Holly (Ilex)

Leaf Feeders

Native holly leafminer damage
Jim Baker, North Carolina State University, Bugwood.org
Native holly leaf miner feeds on American and Japanese holly but only lays eggs on American holly. Damage is caused by the mining of the yellow maggot of a small fly. Damage initially appears as a dark brown spot on the leaf which turns into a long blotch by later winter. Larvae start by mining in a serpentine fashion and mines become wider as feeding continues. Adult females are active in May and make small puncture wounds in leaves with their egg laying tubes. Male and female flies feed on sap that escapes from the wounds. Collection and destruction of fallen leaves can reduce the severity of future infestations.

Holly leafminer
Daniel Herms, The Ohio State University, Bugwood.org
The holly leafminer feeds only on English, Oregon or European holly. Emergence of adult flies from pupae begins during the blossoming period in the spring. Female flies will lay eggs in the midrib of the leaf. Newly hatched larvae will feed between the upper and lower layers of leaf cells. First signs of damage will be noticed later in summer (August) as small red spots. By the middle of winter the feeding by the larva has been extensive enough to cause the characteristic mine of this species.

Twolined spittlebug adult
Clemson University - USDA Cooperative Extension Slide Series, Bugwood.org
Twolined spittlebug adults look like planthoppers or cicadas. They have all black bodies with red eyes and normally have two orange lines crossing their back. The nymphs live in a mass of frothy spittle that is nestled into grasses. Adults feed on the undersides of holly leaves causing mottling from above.


Sap Feeders

Southern red mite
Tracy Wootten, University of Delaware, Bugwood.org
Southern red mites are tiny (1/50 inch) arthropods with a dark red or brown color. They live on the underside of leaves and use needle-like mouthparts to remove the contents of individual cells. This produces tiny white to yellow spots on leaves, sometimes called flecking or bronzing. Infestations are usually most serious during cool periods of spring and fall.

Greedy scale
United States National Collection of Scale Insects Photographs , USDA Agricultural Research Service, Bugwood.org
Greedy scale are small armored scales that create a conical shaped cover. As they grow and shed their old exoskeleton, it is incorporated into the wax that makes up the shield. Eventually this results in a characteristic off-center nipple or dot on the outer coating. There are often concurrent overlapping generations on plants.

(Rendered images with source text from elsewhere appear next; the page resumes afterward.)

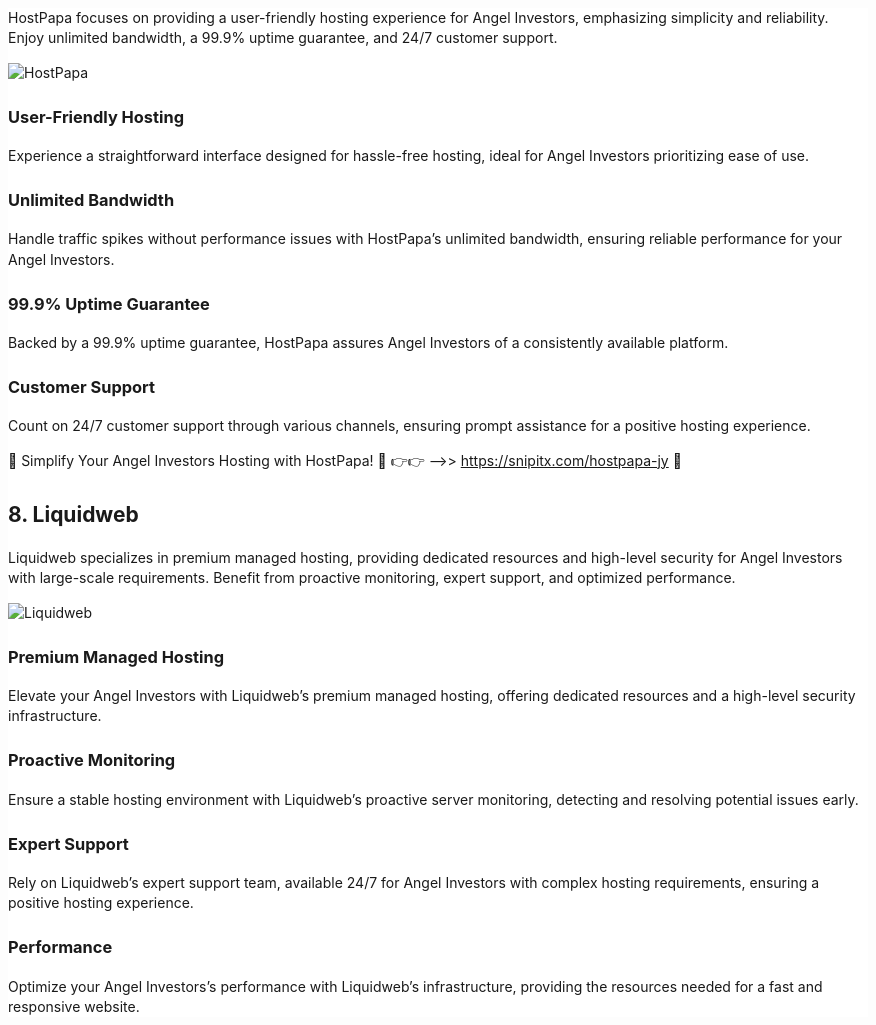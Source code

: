 HostPapa focuses on providing a user-friendly hosting experience for Angel Investors, emphasizing simplicity and reliability. Enjoy unlimited bandwidth, a 99.9% uptime guarantee, and 24/7 customer support.

![HostPapa](https://i.imgur.com/ouDTkvl.jpeg "HostPapa Hosting")

### User-Friendly Hosting
Experience a straightforward interface designed for hassle-free hosting, ideal for Angel Investors prioritizing ease of use.

### Unlimited Bandwidth
Handle traffic spikes without performance issues with HostPapa’s unlimited bandwidth, ensuring reliable performance for your Angel Investors.

### 99.9% Uptime Guarantee
Backed by a 99.9% uptime guarantee, HostPapa assures Angel Investors of a consistently available platform.

### Customer Support
Count on 24/7 customer support through various channels, ensuring prompt assistance for a positive hosting experience.

🌈 Simplify Your Angel Investors Hosting with HostPapa! 🚀
👉👉 -->> https://snipitx.com/hostpapa-jy 🚀

## 8. Liquidweb

Liquidweb specializes in premium managed hosting, providing dedicated resources and high-level security for Angel Investors with large-scale requirements. Benefit from proactive monitoring, expert support, and optimized performance.

![Liquidweb](https://i.imgur.com/4IvT9SC.jpeg "Liquidweb Hosting")

### Premium Managed Hosting
Elevate your Angel Investors with Liquidweb’s premium managed hosting, offering dedicated resources and a high-level security infrastructure.

### Proactive Monitoring
Ensure a stable hosting environment with Liquidweb’s proactive server monitoring, detecting and resolving potential issues early.

### Expert Support
Rely on Liquidweb’s expert support team, available 24/7 for Angel Investors with complex hosting requirements, ensuring a positive hosting experience.

### Performance
Optimize your Angel Investors’s performance with Liquidweb’s infrastructure, providing the resources needed for a fast and responsive website.
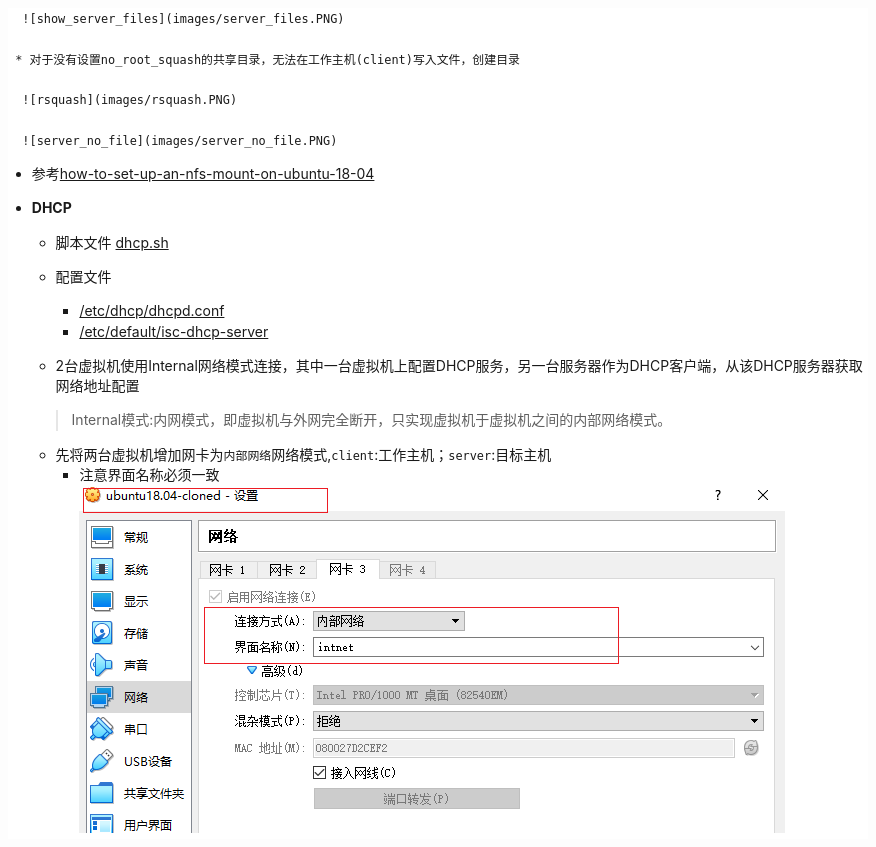       ![show_server_files](images/server_files.PNG)

     * 对于没有设置no_root_squash的共享目录，无法在工作主机(client)写入文件，创建目录
     
      ![rsquash](images/rsquash.PNG)
      
      ![server_no_file](images/server_no_file.PNG)
  
  * 参考[how-to-set-up-an-nfs-mount-on-ubuntu-18-04](https://www.digitalocean.com/community/tutorials/how-to-set-up-an-nfs-mount-on-ubuntu-18-04)

* **DHCP**
  * 脚本文件 [dhcp.sh](scripts/dhcp.sh)
  * 配置文件 
    * [/etc/dhcp/dhcpd.conf](configs/dhcpd.conf)
    * [/etc/default/isc-dhcp-server](configs/isc-dhcp-server)
  
  * 2台虚拟机使用Internal网络模式连接，其中一台虚拟机上配置DHCP服务，另一台服务器作为DHCP客户端，从该DHCP服务器获取网络地址配置
   > Internal模式:内网模式，即虚拟机与外网完全断开，只实现虚拟机于虚拟机之间的内部网络模式。
  
    * 先将两台虚拟机增加网卡为`内部网络`网络模式,`client`:工作主机；`server`:目标主机
      * 注意界面名称必须一致
       ![client_internet](images/client_internet.PNG)
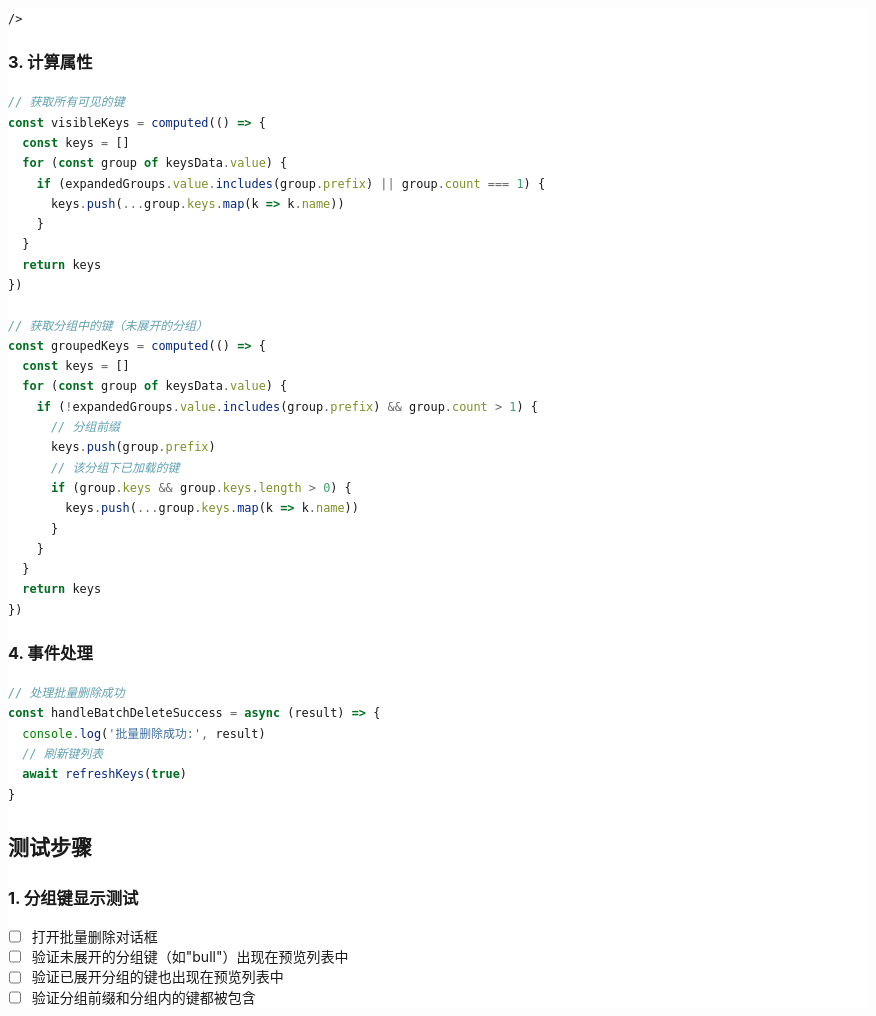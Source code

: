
 ```vue
/>
```

### 3. 计算属性
```javascript
// 获取所有可见的键
const visibleKeys = computed(() => {
  const keys = []
  for (const group of keysData.value) {
    if (expandedGroups.value.includes(group.prefix) || group.count === 1) {
      keys.push(...group.keys.map(k => k.name))
    }
  }
  return keys
})

// 获取分组中的键（未展开的分组）
const groupedKeys = computed(() => {
  const keys = []
  for (const group of keysData.value) {
    if (!expandedGroups.value.includes(group.prefix) && group.count > 1) {
      // 分组前缀
      keys.push(group.prefix)
      // 该分组下已加载的键
      if (group.keys && group.keys.length > 0) {
        keys.push(...group.keys.map(k => k.name))
      }
    }
  }
  return keys
})
```

### 4. 事件处理
```javascript
// 处理批量删除成功
const handleBatchDeleteSuccess = async (result) => {
  console.log('批量删除成功:', result)
  // 刷新键列表
  await refreshKeys(true)
}
```

## 测试步骤

### 1. 分组键显示测试
- [ ] 打开批量删除对话框
- [ ] 验证未展开的分组键（如"bull"）出现在预览列表中
- [ ] 验证已展开分组的键也出现在预览列表中
- [ ] 验证分组前缀和分组内的键都被包含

Cottony camellia scale female with egg mass
John A. Davidson, Univ. Md, College Pk, Bugwood.org
Cottony camellia scale adult females are about 1/8 inch long but they produce long white egg masses behind them, so they appear much larger. These egg masses are laid on the undersides of leaves and crawlers will hatch and feed throughout the summer. Their feeding results in large quantities of honeydew, which in turn leads to development of black sooty mold.


Root Feeders

Black vine weevil grub and adult
grub: Peggy Greb, USDA Agricultural Research Service, Bugwood.org ;
adult: Cheryl Moorehead, Bugwood.org
Black vine weevil grubs are white legless larvae with yellow brown or red heads that live in the soil and feed on plant roots. Moderate root feeding may cause plants to show signs of drought stress. Girdling can occur and nutrient transmission is disrupted, occasionally leading to death of the plant. The adults (0.5 inch long) are dark snout beetles that may chew crescent-shaped holes in leaves while feeding at night. Normally there is one generation per year with the larva overwintering. Pupation and adult emergence occurs in the spring. Sometimes adults may overwinter which can result in damage occurring from larvae earlier in the season.